LESERINNENBRIEFE :
Man differenziert jetzt mehr
■ betr.: „Klassenkampf im Wahlkampf“, taz vom 21. 5. 13
Herzlichen Dank, Frau Bollwahn! Sie haben es, wie Stefan Berg im Spiegel, den Ewiggestrigen in den Medien, was die DDR-Deutung betrifft, mal wieder ordentlich gegeben. Mittlerweile haben die meisten der uns Ossis mit ihrer arroganten, simplen Fehldeutung immer wieder nervenden Westjournalisten längst begriffen, dass es anders war, als sie es sich aus ihrer Perspektive so vorgestellt hatten. Man differenziert jetzt mehr. Die beiden Herren von Welt und Bild konnten mit ihren „neuen Facetten“ in ihrer Merkelbiografie nicht einmal bei ihresgleichen mehr so richtig landen. Die junge Angela Merkel als Parteigängerin der SED-Diktatur, das nimmt ihnen keiner mehr ab! Schon gar nicht mit der Begründung, sie habe die DDR-üblichen Auszeichnungen bekommen und Funktionen innegehabt!
Eigentlich hätte man auch im Westen schon 1989 merken müssen, wie hohl das Ganze war. Von 2,3 Millionen Mitgliedern war niemand bereit, den ständig stereotyp gepriesenen Vorsitzenden zu beherbergen. Sang- und klanglos liefen die Parteigruppen auseinander. Nicht einmal die Genossen, die in der PDS weitermachten, haben offenbar ihre vielen Organisationen, Funktionen, Orden und Ehrenzeichen ernst genommen. JOACHIM LANGE, Bad Doberan
Mich graust es
■ betr.: „Klassenkampf im Wahlkampf“, taz vom 21. 5. 13
Es gab in der DDR genug Nischen, auch ich habe einige Lobe und Bienchen erhalten. Ich war bei den Pionieren und in der FDJ. Einmal Kollektiv der sozialistischen Arbeit. Wer wie ich in der Diktatur DDR aufgewachsen ist, weiß aber auch: Kirche und DDR gingen nicht zusammen. Oder du musstest richtig gute Freunde in wichtigen Positionen, Stasi oder SED haben?! Es gab noch die Möglichkeit, dich zu verkaufen und andere zu bespitzeln. Ein mit meinen Eltern befreundetes Paar ging regelmäßig in die Kirche, sie waren dort Mitglied. Keins der drei Kinder durfte studieren! Jeder wusste: Wenn Kirche, kein Studium. Die Mutter meiner Frau musste sich mit 27 Jahren entscheiden, weiter als Grundschullehrerin zu arbeiten oder weiter zur Kirche gehen.
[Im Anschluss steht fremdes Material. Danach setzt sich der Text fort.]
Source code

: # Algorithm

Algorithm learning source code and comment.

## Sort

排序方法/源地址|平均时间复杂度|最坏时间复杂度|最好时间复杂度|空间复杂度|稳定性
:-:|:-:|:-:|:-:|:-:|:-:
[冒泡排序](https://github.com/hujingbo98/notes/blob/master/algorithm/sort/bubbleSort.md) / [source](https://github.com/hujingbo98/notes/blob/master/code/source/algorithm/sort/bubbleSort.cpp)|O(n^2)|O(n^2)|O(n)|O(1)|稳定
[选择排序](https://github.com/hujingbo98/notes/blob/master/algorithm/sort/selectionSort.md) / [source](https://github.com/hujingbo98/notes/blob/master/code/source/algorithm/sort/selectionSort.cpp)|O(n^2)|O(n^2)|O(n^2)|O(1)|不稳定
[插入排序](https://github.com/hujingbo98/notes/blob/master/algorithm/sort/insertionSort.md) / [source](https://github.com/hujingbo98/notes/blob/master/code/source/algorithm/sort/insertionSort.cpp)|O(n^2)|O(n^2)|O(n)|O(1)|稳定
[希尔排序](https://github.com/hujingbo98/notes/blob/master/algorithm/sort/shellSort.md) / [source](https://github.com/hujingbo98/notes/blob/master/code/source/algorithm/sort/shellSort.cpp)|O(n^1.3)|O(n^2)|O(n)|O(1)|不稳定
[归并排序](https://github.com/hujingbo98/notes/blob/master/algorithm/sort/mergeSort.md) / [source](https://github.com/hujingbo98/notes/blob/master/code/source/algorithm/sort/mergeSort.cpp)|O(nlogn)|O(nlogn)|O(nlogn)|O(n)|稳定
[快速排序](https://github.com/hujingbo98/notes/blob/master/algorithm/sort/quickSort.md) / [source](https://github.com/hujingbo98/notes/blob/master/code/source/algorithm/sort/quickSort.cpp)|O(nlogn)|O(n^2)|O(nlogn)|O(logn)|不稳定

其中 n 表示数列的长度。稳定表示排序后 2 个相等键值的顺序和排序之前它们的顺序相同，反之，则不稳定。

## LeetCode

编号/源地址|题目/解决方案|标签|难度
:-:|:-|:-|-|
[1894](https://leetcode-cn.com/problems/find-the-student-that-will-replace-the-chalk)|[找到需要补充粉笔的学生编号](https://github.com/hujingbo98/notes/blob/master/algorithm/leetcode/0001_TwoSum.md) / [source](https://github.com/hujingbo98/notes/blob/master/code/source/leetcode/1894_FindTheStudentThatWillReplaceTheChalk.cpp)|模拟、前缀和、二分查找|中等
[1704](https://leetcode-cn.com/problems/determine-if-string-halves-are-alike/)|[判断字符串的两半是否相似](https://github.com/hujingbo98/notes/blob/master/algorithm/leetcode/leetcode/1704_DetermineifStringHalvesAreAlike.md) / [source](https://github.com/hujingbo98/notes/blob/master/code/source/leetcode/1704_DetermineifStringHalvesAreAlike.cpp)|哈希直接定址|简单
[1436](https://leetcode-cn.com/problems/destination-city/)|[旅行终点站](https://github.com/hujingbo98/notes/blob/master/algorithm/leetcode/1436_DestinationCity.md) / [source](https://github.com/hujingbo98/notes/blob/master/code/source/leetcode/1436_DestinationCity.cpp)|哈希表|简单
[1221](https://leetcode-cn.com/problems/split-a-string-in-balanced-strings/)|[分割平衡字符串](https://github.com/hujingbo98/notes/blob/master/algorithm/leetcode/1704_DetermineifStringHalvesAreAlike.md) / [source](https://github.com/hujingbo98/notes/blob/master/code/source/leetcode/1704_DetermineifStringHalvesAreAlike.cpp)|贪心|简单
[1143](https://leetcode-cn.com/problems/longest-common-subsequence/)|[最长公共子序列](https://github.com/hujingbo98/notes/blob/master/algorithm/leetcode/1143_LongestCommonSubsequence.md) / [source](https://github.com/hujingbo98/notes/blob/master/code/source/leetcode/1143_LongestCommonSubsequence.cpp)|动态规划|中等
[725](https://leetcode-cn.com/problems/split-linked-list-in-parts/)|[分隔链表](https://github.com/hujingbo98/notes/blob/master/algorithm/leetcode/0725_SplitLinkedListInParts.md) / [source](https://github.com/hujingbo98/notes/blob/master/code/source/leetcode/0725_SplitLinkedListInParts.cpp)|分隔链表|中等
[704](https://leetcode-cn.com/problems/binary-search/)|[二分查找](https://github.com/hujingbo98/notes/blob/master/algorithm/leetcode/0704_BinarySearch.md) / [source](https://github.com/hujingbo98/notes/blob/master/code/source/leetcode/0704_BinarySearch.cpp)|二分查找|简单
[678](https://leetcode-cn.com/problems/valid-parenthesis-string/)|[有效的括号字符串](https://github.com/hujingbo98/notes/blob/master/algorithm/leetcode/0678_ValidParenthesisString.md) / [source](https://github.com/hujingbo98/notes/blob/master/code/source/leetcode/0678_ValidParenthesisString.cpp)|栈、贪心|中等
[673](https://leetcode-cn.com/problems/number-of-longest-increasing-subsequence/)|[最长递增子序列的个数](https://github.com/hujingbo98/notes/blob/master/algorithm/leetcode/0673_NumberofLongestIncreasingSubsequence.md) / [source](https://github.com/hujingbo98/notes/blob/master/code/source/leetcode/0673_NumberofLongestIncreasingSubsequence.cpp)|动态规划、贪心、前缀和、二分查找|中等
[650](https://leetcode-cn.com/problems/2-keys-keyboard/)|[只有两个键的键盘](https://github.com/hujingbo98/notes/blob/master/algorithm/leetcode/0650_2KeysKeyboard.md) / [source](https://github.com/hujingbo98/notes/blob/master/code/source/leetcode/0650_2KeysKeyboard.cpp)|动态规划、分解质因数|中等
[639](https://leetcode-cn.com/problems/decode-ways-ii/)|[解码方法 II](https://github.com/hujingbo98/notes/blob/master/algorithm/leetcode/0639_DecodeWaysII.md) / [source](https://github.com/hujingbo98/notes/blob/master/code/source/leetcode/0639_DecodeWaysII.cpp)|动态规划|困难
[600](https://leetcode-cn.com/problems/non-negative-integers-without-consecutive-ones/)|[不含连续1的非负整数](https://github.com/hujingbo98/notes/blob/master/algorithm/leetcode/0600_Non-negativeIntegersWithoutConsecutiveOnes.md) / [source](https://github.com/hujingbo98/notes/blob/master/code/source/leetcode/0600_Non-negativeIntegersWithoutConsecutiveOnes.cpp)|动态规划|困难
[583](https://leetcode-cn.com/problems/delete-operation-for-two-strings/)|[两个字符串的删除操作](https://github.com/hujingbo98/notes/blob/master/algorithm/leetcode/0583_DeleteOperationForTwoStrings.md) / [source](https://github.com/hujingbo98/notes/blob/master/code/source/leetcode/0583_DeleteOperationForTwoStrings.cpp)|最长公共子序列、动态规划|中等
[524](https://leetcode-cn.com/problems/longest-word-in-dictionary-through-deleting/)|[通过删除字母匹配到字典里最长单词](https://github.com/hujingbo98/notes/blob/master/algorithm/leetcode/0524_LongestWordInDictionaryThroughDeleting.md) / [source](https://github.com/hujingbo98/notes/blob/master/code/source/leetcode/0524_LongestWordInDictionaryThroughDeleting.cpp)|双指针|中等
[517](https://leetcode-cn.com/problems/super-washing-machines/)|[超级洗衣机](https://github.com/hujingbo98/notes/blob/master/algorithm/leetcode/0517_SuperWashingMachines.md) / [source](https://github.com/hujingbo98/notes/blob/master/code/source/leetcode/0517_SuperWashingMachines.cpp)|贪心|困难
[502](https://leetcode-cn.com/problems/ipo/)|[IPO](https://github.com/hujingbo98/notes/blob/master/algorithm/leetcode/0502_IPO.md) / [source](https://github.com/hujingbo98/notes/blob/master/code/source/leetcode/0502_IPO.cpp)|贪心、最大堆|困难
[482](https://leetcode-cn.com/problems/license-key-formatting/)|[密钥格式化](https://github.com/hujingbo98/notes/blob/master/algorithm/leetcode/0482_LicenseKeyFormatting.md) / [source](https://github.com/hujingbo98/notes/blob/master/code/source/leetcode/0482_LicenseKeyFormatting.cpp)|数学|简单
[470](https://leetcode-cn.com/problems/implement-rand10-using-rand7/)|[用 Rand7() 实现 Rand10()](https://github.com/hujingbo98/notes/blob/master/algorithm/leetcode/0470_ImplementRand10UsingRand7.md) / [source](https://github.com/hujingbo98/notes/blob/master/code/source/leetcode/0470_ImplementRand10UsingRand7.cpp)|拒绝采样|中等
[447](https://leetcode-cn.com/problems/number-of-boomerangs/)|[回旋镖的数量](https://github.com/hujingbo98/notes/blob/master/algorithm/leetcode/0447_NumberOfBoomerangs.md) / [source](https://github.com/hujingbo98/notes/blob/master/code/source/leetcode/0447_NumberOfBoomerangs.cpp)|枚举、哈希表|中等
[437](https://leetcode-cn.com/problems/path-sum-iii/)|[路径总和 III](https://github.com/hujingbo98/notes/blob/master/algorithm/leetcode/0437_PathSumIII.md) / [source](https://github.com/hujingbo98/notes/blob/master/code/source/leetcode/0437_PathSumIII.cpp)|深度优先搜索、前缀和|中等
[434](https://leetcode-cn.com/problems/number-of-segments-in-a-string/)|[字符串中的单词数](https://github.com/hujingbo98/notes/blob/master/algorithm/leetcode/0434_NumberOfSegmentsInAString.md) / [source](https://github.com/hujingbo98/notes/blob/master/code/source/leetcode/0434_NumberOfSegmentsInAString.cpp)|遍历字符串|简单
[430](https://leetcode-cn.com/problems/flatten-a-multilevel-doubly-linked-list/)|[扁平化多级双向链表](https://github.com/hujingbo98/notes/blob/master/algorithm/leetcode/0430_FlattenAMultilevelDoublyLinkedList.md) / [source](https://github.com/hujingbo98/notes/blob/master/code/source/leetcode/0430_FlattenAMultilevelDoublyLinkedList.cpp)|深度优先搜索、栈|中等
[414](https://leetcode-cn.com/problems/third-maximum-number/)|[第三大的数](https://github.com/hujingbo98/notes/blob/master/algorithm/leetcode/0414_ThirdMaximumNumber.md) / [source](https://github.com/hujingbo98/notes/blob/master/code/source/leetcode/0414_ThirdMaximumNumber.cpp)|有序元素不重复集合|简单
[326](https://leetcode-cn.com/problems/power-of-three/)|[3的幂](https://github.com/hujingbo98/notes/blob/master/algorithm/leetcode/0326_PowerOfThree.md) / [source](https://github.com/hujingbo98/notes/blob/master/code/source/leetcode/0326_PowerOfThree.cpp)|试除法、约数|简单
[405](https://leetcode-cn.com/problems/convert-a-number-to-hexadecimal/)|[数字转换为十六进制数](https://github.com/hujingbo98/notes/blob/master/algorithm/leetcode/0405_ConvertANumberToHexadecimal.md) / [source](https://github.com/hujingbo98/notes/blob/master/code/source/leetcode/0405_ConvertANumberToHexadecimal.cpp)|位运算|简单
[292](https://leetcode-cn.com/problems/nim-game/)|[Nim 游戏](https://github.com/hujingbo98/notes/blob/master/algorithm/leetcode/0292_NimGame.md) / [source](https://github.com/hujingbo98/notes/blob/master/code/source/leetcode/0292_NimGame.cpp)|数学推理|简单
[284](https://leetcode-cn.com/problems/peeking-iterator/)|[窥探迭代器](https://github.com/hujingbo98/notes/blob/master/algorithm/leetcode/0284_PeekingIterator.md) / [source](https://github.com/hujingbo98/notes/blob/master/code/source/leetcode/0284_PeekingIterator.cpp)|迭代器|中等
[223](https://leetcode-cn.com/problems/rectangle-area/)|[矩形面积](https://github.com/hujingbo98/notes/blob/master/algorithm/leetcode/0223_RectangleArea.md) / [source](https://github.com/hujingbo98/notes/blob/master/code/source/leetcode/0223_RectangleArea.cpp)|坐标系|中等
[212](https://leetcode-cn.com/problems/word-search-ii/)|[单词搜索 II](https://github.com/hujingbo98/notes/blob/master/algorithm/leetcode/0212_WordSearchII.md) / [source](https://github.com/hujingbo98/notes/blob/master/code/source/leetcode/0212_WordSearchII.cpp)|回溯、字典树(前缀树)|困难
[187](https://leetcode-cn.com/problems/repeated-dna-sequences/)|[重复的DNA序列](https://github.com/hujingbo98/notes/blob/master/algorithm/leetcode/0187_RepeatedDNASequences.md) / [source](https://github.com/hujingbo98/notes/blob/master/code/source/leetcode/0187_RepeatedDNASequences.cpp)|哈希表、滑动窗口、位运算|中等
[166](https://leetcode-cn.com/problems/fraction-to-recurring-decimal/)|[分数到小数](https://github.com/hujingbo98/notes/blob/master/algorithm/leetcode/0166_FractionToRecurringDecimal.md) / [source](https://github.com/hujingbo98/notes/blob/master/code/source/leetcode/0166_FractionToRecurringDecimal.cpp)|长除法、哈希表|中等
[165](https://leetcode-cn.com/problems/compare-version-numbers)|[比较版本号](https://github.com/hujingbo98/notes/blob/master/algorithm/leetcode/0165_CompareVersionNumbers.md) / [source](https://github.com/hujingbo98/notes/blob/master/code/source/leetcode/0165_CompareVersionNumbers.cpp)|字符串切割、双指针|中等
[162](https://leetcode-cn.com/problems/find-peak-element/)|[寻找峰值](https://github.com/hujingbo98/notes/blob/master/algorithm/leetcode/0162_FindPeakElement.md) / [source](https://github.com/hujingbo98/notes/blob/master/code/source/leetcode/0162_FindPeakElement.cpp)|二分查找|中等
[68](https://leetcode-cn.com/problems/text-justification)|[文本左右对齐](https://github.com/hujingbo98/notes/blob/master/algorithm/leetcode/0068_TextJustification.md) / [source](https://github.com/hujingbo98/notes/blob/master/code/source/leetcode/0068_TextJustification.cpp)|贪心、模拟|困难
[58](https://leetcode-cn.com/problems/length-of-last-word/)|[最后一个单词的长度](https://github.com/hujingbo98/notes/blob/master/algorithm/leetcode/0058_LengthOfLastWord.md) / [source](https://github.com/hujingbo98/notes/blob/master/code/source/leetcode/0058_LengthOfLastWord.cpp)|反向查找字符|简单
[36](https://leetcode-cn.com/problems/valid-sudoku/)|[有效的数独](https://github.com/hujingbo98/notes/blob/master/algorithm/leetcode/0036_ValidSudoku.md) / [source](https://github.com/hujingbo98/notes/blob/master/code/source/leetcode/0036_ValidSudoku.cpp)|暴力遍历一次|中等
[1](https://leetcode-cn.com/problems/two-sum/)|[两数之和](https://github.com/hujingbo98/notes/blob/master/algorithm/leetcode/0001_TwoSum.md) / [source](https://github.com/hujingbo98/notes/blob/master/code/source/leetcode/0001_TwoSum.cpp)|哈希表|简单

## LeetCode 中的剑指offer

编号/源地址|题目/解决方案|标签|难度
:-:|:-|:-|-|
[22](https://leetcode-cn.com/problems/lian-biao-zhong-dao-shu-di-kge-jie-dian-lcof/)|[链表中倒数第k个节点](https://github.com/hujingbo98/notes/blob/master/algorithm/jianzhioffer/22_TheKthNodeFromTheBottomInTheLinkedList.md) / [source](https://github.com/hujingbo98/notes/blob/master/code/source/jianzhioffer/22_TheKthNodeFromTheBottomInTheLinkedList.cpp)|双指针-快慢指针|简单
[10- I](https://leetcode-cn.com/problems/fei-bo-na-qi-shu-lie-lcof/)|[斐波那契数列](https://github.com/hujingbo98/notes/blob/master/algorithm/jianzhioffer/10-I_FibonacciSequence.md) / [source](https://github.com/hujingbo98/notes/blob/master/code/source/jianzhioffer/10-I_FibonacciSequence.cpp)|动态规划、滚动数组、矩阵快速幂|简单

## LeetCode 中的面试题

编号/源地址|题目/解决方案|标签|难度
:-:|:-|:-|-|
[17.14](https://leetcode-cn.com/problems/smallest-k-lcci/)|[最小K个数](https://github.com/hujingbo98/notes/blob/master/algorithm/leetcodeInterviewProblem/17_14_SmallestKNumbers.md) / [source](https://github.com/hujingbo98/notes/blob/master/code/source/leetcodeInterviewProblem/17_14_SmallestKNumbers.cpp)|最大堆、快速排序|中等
Die Kirche hat sie bis 1990 nicht mehr betreten.
Ich bitte Sie, verharmlosen Sie nicht die Situation, Tochter eines Pfarrers (wie Frau Merkel) zu sein und zu studieren! Das ging nicht mit rechten Dingen zu. Auch die Freundschaft des Vaters mit Manfred Stolpe ist sehr zweifelhaft. Herr Stolpe ist von seinem Ministerposten zurückgetreten wegen angeblicher Verquickung mit der Stasi. Auch musste Frau Merkel im Studium nicht die DDR lobpreisen, sie tat es aus freien Stücken, das ist sehr ungewöhnlich. Mich graust es, wenn ich an diese Zeit zurückdenke. SVEN BOHL, Niebüll
FDJ-Funktion verniedlicht
■ betr.: „betr.: „Klassenkampf im Wahlkampf“, taz vom 21. 5. 13
Nette Anekdötchen, aber Thema verfehlt, da aber FDJ-Sekretärin, trotzdem eine „1“! Sollten im ADAC opportunistische Intriganten und Denunzianten das Wort führen, gehört der Laden abgewickelt. Übrigens gibt es keine Quasi-Pflichtmitgliedschaft, um Auto zu fahren! Ich habe bis 1983 in dem Land gelebt und durfte dank des harmlosen Abnickens einer FDJ-Sekretärin weder Abi machen noch später studieren noch das Ausland kennenlernen. Und für all die Ahnungslosen: Ich durfte nicht einmal ein Einfamilienhaus auf dem Grundstück meines Großvaters bauen – weil ich nicht im FDGB (Gewerkschaft) war! Die Verniedlichung der Funktion der FDJ und der anderer „Massenorganisationen“ steht der taz nicht gut zu Gesicht und beleidigt betroffene Menschen.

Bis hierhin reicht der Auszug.